Durante il corso dei secoli, l’edificio è stato spesso ristrutturato: sono stati aggiunti stucchi in malta di gesso, successivamente indorati, sono stati eseguiti lavori di consolidamento ai tetti, alle fondazioni, è stata rifatta la pavimentazione, ora in marmo.

Giro della Chiesa

Fonte Battesimale, in marmo, molto antico del 1490-95.

Statua raffigurante San Calogero, in cartapesta realizzata agli inizi del ‘900.

Crocifisso, in legno del 1600.

Statua della Madonna Addolorata, in cartapesta del Guaeci di scuola Napoletana (acquistata nel 1901 grazie alla donazione di una devota suterese). Pur non essendo un’opera di pregio, è molto ammirata dai suteresi per la finezza dei lineamenti e la drammaticità dell’espressione; viene portata in processione il Venerdì Santo.

Statua di San Giuseppe, in legno, del 1600. E' sistemata in un’artistica custodia in legno scolpito e dorato, di stile tardo barocco.

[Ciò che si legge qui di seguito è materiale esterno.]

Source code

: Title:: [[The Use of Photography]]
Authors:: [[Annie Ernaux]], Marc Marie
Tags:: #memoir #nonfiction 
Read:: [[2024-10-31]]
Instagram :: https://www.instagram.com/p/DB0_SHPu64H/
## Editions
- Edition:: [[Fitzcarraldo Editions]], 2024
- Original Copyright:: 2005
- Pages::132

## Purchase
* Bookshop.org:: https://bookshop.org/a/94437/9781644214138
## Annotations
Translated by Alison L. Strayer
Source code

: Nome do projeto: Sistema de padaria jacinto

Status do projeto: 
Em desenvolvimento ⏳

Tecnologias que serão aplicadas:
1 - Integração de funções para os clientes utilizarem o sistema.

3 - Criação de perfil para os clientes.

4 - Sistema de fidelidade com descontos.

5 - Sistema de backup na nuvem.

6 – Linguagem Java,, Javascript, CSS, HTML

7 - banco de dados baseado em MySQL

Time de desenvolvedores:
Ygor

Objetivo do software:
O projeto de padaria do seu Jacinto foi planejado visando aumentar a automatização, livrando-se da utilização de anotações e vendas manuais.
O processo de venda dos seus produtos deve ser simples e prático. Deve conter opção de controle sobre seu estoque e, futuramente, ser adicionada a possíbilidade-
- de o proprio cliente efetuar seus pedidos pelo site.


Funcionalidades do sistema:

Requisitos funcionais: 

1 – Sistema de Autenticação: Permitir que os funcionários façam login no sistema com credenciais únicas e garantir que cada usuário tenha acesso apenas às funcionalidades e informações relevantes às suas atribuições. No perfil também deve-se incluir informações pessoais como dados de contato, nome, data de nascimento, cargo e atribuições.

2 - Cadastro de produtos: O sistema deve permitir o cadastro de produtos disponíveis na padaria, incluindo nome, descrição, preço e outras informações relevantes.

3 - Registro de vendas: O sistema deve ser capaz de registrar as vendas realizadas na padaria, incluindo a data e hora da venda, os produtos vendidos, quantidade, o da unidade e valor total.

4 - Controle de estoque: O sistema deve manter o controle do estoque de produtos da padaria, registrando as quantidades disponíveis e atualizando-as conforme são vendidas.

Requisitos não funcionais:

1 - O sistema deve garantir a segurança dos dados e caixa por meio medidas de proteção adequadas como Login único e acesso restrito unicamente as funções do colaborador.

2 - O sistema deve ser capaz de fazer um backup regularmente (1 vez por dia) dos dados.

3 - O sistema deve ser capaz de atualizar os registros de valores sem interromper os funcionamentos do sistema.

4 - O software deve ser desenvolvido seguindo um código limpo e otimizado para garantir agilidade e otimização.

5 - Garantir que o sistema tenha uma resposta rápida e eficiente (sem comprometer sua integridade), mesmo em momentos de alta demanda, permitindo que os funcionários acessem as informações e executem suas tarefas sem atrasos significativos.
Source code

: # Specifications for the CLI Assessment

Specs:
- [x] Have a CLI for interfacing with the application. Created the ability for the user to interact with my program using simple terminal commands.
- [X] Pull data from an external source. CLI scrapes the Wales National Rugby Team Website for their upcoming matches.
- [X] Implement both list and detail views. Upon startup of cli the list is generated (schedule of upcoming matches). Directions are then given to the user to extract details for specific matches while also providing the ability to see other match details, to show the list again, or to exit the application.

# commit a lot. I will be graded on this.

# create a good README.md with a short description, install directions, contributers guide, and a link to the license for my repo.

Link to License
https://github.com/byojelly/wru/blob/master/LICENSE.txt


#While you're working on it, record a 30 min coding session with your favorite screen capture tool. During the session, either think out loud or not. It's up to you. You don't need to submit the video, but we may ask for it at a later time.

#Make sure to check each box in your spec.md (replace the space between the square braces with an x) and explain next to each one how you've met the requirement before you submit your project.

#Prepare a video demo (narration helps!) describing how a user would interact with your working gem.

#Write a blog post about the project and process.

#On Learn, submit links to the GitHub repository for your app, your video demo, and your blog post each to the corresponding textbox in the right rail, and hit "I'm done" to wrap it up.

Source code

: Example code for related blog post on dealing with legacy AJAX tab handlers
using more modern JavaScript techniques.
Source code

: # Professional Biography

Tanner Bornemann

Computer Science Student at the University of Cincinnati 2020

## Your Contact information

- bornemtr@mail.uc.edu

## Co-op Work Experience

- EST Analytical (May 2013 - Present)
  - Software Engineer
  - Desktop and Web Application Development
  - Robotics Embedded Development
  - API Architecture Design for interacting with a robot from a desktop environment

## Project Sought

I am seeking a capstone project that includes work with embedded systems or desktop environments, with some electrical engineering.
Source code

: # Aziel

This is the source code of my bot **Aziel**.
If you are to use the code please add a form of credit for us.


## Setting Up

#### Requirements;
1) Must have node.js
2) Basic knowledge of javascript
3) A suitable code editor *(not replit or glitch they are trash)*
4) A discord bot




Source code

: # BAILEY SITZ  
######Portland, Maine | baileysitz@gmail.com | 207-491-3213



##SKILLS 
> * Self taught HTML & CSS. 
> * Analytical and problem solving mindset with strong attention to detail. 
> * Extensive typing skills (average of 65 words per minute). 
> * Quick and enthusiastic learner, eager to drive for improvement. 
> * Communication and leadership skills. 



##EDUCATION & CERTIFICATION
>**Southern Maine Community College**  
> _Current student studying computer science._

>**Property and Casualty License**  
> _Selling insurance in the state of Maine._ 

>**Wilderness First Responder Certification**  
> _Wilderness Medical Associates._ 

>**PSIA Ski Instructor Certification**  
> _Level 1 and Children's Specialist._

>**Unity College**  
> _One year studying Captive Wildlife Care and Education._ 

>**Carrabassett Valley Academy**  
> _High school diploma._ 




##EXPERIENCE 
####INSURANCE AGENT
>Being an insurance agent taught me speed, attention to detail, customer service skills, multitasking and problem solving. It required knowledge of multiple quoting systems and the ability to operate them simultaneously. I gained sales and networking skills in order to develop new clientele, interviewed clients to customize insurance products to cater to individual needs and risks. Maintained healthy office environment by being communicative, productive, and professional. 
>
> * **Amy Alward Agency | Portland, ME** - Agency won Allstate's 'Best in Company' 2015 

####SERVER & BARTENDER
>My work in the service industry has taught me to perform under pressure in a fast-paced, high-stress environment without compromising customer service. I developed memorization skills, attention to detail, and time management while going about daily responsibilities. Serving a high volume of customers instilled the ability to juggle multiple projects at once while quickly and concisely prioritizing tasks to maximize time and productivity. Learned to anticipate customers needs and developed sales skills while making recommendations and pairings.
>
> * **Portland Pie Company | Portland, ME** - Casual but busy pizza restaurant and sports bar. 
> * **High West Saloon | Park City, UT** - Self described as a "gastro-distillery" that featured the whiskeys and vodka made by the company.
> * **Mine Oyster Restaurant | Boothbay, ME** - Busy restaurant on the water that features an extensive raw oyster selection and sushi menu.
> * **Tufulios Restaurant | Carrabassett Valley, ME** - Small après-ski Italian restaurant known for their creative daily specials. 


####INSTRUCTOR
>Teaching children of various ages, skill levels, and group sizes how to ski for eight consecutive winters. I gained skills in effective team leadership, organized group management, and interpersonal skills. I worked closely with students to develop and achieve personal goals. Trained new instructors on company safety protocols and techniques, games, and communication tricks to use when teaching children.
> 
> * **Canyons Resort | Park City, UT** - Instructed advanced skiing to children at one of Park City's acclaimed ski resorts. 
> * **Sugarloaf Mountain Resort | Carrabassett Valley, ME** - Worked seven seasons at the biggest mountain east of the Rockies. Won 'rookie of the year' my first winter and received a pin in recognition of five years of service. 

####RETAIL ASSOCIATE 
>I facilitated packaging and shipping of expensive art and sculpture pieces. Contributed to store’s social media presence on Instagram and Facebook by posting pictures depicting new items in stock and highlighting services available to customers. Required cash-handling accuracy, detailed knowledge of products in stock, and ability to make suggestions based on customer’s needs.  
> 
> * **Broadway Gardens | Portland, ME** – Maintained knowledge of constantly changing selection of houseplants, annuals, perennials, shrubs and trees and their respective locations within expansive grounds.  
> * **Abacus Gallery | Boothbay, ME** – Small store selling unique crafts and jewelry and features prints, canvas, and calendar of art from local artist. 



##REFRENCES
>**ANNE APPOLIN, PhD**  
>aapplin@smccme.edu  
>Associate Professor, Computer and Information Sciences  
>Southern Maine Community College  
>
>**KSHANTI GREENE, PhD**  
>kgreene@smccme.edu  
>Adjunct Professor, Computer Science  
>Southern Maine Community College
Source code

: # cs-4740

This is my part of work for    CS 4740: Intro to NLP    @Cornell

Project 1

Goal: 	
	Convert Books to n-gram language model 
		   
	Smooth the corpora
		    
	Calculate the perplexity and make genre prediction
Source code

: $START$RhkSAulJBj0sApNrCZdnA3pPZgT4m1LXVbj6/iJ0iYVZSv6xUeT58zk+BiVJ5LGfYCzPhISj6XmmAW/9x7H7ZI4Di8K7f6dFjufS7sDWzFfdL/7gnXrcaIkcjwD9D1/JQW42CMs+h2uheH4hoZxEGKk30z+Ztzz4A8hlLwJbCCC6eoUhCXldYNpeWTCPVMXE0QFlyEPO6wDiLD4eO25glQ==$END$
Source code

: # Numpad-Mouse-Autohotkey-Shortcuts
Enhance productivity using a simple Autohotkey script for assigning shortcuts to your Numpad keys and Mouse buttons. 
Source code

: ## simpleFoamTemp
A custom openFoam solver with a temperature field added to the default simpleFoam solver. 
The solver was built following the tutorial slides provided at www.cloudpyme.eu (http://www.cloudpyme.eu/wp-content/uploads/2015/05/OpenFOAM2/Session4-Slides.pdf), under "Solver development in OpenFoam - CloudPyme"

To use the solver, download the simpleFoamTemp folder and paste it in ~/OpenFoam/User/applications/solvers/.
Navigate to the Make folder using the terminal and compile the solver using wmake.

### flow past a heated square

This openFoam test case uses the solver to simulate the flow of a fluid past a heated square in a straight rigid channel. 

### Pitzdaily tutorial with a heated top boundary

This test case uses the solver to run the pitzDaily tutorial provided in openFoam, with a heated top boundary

In testa alla navata centrale

Quadro raffigurante l'Assunzione di Maria al Cielo. Anche questa tela è stata attribuita al Rugeri. Vi si vede la Madonna in alto in mezzo alle nuvole, circondata da angioletti, che viene assunta in cielo mentre un angelo scende verso di lei. In basso, gli apostoli vagamente raggruppati, esprimono lo stupore per aver trovato il sepolcro vuoto. L’opera è molto pregevole per l’esecuzione, i colori e l’espressione dei visi (è stata restaurata nel 1980).

Sicuramente degna di attenzione è la Cappella intitolata al SS. Sacramento, risalente alla fine del 1700, fatta di marmi multicolori e delicati decori, di stile quasi barocco; in particolare al centro spicca il Tronetto che è composto da 6 colonnine con capitelli corinzi disposti a semicerchio; più in basso, le coppie di angeli in marmo bianco, l’altare e la balaustra. Ai lati della cappella sono rappresentati, in bassorilievo, Mose’ e il Buon Pastore; ai lati dell’ altare, ripetuto per 2 volte, lo stemma del Sac. Girolamo Majorana; in alto, tre pitture su zinco rappresentanti altrettanti episodi biblici: 1) il sacrificio di Isacco; 2) l’entrata di Gesù in Gerusalemme; 3) Gesù al pozzo con la Samaritana.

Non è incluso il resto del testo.